Nothing may be left out of the listing below but its images; repeat the rest exactly.

**INPUT DATA**
Segment Open

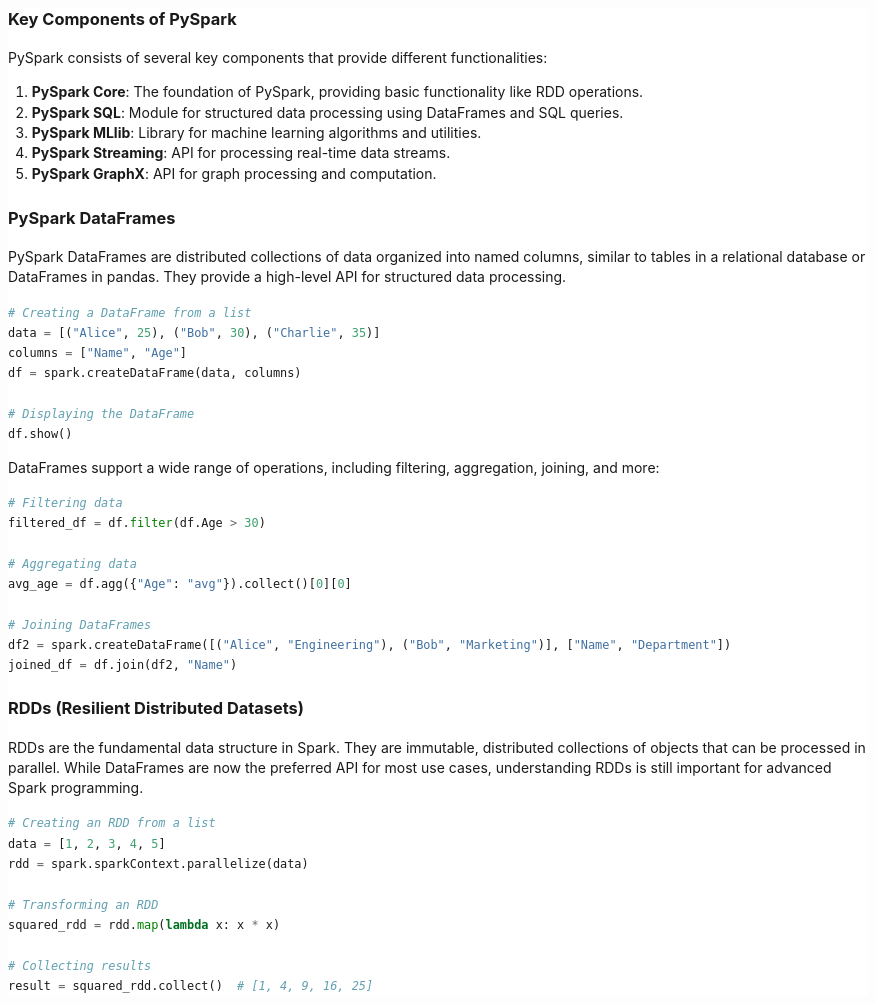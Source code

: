 ### Key Components of PySpark

PySpark consists of several key components that provide different functionalities:

1. **PySpark Core**: The foundation of PySpark, providing basic functionality like RDD operations.
2. **PySpark SQL**: Module for structured data processing using DataFrames and SQL queries.
3. **PySpark MLlib**: Library for machine learning algorithms and utilities.
4. **PySpark Streaming**: API for processing real-time data streams.
5. **PySpark GraphX**: API for graph processing and computation.

### PySpark DataFrames

PySpark DataFrames are distributed collections of data organized into named columns, similar to tables in a relational database or DataFrames in pandas. They provide a high-level API for structured data processing.

```python
# Creating a DataFrame from a list
data = [("Alice", 25), ("Bob", 30), ("Charlie", 35)]
columns = ["Name", "Age"]
df = spark.createDataFrame(data, columns)

# Displaying the DataFrame
df.show()
```

DataFrames support a wide range of operations, including filtering, aggregation, joining, and more:

```python
# Filtering data
filtered_df = df.filter(df.Age > 30)

# Aggregating data
avg_age = df.agg({"Age": "avg"}).collect()[0][0]

# Joining DataFrames
df2 = spark.createDataFrame([("Alice", "Engineering"), ("Bob", "Marketing")], ["Name", "Department"])
joined_df = df.join(df2, "Name")
```

### RDDs (Resilient Distributed Datasets)

RDDs are the fundamental data structure in Spark. They are immutable, distributed collections of objects that can be processed in parallel. While DataFrames are now the preferred API for most use cases, understanding RDDs is still important for advanced Spark programming.

```python
# Creating an RDD from a list
data = [1, 2, 3, 4, 5]
rdd = spark.sparkContext.parallelize(data)

# Transforming an RDD
squared_rdd = rdd.map(lambda x: x * x)

# Collecting results
result = squared_rdd.collect()  # [1, 4, 9, 16, 25]
```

Segment Closed

**WRITTEN RESPONSE**
Source code

: ### Key Components of PySpark

PySpark consists of several key components that provide different functionalities:

1. **PySpark Core**: The foundation of PySpark, providing basic functionality like RDD operations.
2. **PySpark SQL**: Module for structured data processing using DataFrames and SQL queries.
3. **PySpark MLlib**: Library for machine learning algorithms and utilities.
4. **PySpark Streaming**: API for processing real-time data streams.
5. **PySpark GraphX**: API for graph processing and computation.

### PySpark DataFrames

PySpark DataFrames are distributed collections of data organized into named columns, similar to tables in a relational database or DataFrames in pandas. They provide a high-level API for structured data processing.

```python
# Creating a DataFrame from a list
data = [("Alice", 25), ("Bob", 30), ("Charlie", 35)]
columns = ["Name", "Age"]
df = spark.createDataFrame(data, columns)

# Displaying the DataFrame
df.show()
```

DataFrames support a wide range of operations, including filtering, aggregation, joining, and more:

```python
# Filtering data
filtered_df = df.filter(df.Age > 30)

# Aggregating data
avg_age = df.agg({"Age": "avg"}).collect()[0][0]

# Joining DataFrames
df2 = spark.createDataFrame([("Alice", "Engineering"), ("Bob", "Marketing")], ["Name", "Department"])
joined_df = df.join(df2, "Name")
```

### RDDs (Resilient Distributed Datasets)

RDDs are the fundamental data structure in Spark. They are immutable, distributed collections of objects that can be processed in parallel. While DataFrames are now the preferred API for most use cases, understanding RDDs is still important for advanced Spark programming.

```python
# Creating an RDD from a list
data = [1, 2, 3, 4, 5]
rdd = spark.sparkContext.parallelize(data)

# Transforming an RDD
squared_rdd = rdd.map(lambda x: x * x)

# Collecting results
result = squared_rdd.collect()  # [1, 4, 9, 16, 25]
```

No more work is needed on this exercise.